§ **About this exercise**:
Begin with the first line of the material and write out each line exactly, ending with the line that contains "características: \\ \hline". Pictures are not part of the copy.
---- Extracted material
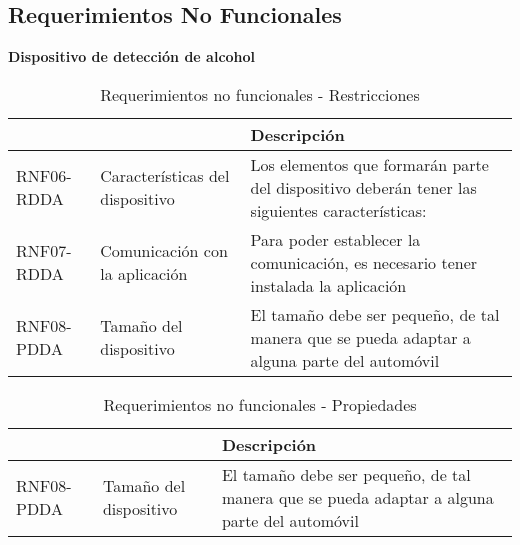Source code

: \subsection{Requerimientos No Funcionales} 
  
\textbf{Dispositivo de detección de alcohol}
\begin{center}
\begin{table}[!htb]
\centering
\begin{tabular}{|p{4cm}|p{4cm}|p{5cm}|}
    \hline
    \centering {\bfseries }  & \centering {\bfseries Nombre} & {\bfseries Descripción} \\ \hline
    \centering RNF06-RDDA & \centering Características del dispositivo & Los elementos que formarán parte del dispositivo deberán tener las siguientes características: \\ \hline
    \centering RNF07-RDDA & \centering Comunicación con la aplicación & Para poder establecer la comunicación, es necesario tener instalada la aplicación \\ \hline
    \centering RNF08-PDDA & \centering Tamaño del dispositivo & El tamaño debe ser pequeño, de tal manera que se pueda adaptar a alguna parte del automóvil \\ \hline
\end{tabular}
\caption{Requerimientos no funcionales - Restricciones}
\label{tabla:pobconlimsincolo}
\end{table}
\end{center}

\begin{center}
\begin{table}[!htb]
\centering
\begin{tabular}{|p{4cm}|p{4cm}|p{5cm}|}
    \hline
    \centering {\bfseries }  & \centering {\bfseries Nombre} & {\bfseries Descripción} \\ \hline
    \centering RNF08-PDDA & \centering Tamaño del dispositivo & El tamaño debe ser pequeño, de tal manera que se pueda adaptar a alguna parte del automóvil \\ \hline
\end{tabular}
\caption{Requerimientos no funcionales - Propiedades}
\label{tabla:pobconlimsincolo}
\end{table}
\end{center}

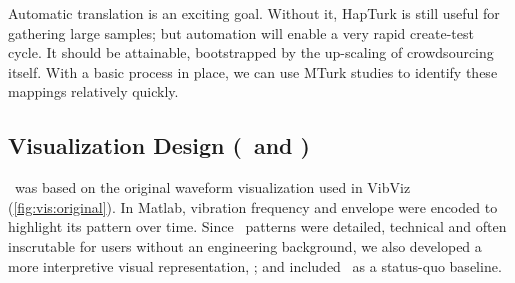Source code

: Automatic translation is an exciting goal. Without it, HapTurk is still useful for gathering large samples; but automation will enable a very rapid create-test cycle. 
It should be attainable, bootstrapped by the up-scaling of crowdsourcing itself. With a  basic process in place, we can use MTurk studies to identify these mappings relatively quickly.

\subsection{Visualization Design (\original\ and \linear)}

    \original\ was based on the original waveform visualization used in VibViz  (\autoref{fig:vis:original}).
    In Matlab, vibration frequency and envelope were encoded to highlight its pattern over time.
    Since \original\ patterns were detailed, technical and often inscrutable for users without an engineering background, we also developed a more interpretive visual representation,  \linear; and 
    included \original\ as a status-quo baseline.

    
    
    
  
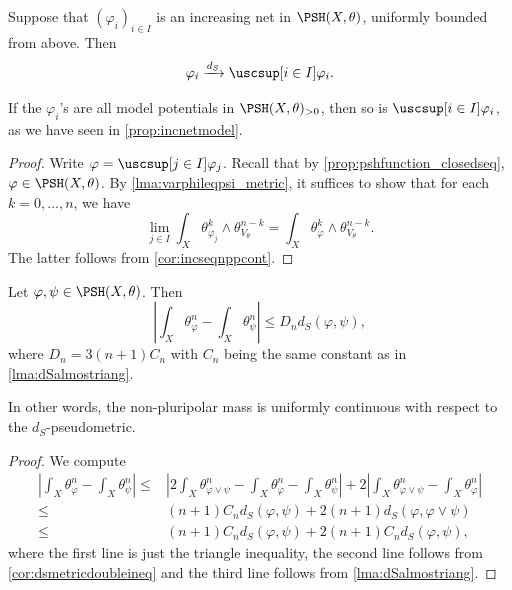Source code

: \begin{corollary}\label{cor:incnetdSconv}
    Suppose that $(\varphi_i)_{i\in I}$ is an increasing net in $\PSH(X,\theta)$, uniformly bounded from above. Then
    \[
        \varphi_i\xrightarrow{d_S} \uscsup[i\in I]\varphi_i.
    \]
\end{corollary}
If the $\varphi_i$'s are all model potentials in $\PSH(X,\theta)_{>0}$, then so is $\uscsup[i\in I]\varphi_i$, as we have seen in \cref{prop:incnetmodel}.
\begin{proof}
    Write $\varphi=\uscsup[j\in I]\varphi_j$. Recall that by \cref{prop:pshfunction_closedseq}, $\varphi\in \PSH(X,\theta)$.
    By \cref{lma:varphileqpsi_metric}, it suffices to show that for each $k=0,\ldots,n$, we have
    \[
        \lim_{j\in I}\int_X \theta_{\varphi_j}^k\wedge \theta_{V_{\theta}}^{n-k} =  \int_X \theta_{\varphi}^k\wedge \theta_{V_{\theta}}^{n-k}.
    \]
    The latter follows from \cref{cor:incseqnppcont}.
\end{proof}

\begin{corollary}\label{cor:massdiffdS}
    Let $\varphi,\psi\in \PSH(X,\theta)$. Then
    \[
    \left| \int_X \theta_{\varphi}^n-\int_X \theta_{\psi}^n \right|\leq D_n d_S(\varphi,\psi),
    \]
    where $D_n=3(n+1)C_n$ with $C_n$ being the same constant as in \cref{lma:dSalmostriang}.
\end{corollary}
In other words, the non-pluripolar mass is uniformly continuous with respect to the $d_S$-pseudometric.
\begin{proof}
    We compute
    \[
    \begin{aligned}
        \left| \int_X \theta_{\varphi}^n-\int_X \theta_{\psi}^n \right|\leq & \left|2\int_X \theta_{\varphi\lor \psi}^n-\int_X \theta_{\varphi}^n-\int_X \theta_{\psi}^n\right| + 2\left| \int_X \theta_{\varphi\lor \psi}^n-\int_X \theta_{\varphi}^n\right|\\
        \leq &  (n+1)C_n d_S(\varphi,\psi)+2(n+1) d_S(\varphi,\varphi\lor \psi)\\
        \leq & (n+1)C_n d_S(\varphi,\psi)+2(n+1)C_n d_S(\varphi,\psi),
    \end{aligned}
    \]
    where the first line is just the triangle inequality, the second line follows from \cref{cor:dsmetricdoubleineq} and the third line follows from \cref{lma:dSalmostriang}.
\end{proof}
--------
§ **Solution**:
Source code

: \subsection{Requerimientos No Funcionales} 
  
\textbf{Dispositivo de detección de alcohol}
\begin{center}
\begin{table}[!htb]
\centering
\begin{tabular}{|p{4cm}|p{4cm}|p{5cm}|}
    \hline
    \centering {\bfseries }  & \centering {\bfseries Nombre} & {\bfseries Descripción} \\ \hline
    \centering RNF06-RDDA & \centering Características del dispositivo & Los elementos que formarán parte del dispositivo deberán tener las siguientes características: \\ \hline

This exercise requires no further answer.